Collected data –

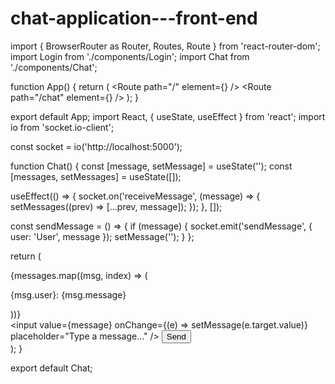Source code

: # chat-application---front-end
import { BrowserRouter as Router, Routes, Route } from 'react-router-dom';
import Login from './components/Login';
import Chat from './components/Chat';

function App() {
  return (
    <Router>
      <Routes>
        <Route path="/" element={<Login />} />
        <Route path="/chat" element={<Chat />} />
      </Routes>
    </Router>
  );
}

export default App;
import React, { useState, useEffect } from 'react';
import io from 'socket.io-client';

const socket = io('http://localhost:5000');

function Chat() {
  const [message, setMessage] = useState('');
  const [messages, setMessages] = useState([]);

  useEffect(() => {
    socket.on('receiveMessage', (message) => {
      setMessages((prev) => [...prev, message]);
    });
  }, []);

  const sendMessage = () => {
    if (message) {
      socket.emit('sendMessage', { user: 'User', message });
      setMessage('');
    }
  };

  return (
    <div>
      <div>
        {messages.map((msg, index) => (
          <p key={index}>{msg.user}: {msg.message}</p>
        ))}
      </div>
      <input
        value={message}
        onChange={(e) => setMessage(e.target.value)}
        placeholder="Type a message..."
      />
      <button onClick={sendMessage}>Send</button>
    </div>
  );
}

export default Chat;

EXERCISE –
A copy of each line in the data above that holds the string "import" is needed.

RESPONSE TO THE TASK –
import { BrowserRouter as Router, Routes, Route } from 'react-router-dom';
import Login from './components/Login';
import Chat from './components/Chat';
import React, { useState, useEffect } from 'react';
import io from 'socket.io-client';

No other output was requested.